Thursday, May 16, 2013

The Magic and Surprise of Unpacking Five Years After Moving In

In my case, many things have gone unsorted for a decade or two, at least.  Mostly things have been in the box for about five years.

It used to be that I'd start to sort, see an item that brought up something from the past and it would make me sad or remorseful to the point that I just couldn't face it, so I'd stop and leave it for another time.  That resulted in chaotic accumulation.  And I'd be all down because I couldn't make myself touch it.

I couldn't look at opportunities ignored or family sadness and insanity or the way I felt at some age like 15.  Just could not do it.  It seemed to get worse over the years.  And I never found the right person to help when it came to the minute details.  I had to have help to even touch the boxes or the clutter, which is probably another issue.

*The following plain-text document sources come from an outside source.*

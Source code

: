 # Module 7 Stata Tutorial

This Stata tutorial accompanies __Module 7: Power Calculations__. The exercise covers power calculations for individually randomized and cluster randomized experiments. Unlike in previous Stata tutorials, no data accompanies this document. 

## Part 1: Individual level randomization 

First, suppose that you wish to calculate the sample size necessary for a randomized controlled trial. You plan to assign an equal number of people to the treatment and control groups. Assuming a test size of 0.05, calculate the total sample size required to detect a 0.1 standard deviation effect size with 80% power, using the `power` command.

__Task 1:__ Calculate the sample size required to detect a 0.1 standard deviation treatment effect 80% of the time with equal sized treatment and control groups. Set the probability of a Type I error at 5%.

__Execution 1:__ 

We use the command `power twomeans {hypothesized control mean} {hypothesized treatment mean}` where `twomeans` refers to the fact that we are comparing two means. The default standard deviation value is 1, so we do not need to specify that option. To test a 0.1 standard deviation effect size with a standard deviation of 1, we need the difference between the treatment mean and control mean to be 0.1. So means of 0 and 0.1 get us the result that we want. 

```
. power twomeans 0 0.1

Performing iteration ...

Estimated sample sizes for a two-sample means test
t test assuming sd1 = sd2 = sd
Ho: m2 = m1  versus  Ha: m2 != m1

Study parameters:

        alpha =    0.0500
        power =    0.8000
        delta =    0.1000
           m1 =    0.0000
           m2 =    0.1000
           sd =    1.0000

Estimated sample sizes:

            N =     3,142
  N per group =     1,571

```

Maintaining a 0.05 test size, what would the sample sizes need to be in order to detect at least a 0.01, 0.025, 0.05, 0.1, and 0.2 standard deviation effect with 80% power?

Poor Joel ended up getting me moved in and out of places in NC two or three times.  But those boxes went unsorted.  I needed a trusted woman who cared enough not to be too annoyed and that never happened.  Way it is when you have unusual defects that make no sense.

It may have been my own fear of letting them in that much, but I never felt I was in the presence of one who wouldn't be judging, even if trying to hide the fact.  Positions reversed, I don't know that I could deal with it. Positions aren't reversed so there it is. [update: I may have had such a woman friend but wasn't there yet, now that I reflect on it] I've been stuck with me, and it has been my--I don't know--Moby Dick or something. Damned swimming mammal that tried to eat me alive.

Well, I am happy to say that I have willed myself into a different mental mode.  It is a psychic change for sure.  I spent the day dealing with everything from very macabre last will and testament sort of papers, written by me and witnessed by me, to sentimental stuff of deceased loved ones, you name it.

Not a shred of fear, regret, pain, or nostalgia.  Actually, the scariest thing I found--really scary, macabre and worrisome sent me into almost uncontrollable laughter.  (Hey JT, it was my piece of corn under the fridge)

This is trivia to most people, and hopefully would not even compute, but it was like suddenly being able to walk after thirty years confined to a wheel chair to me.  All I felt was how lucky I am.  I did have a couple of trusted friends in the mix.  K and M.  K knew me when I was 16, and she even gets why I laughed at something which painted a very dark picture of where I was a year before arriving on this coast.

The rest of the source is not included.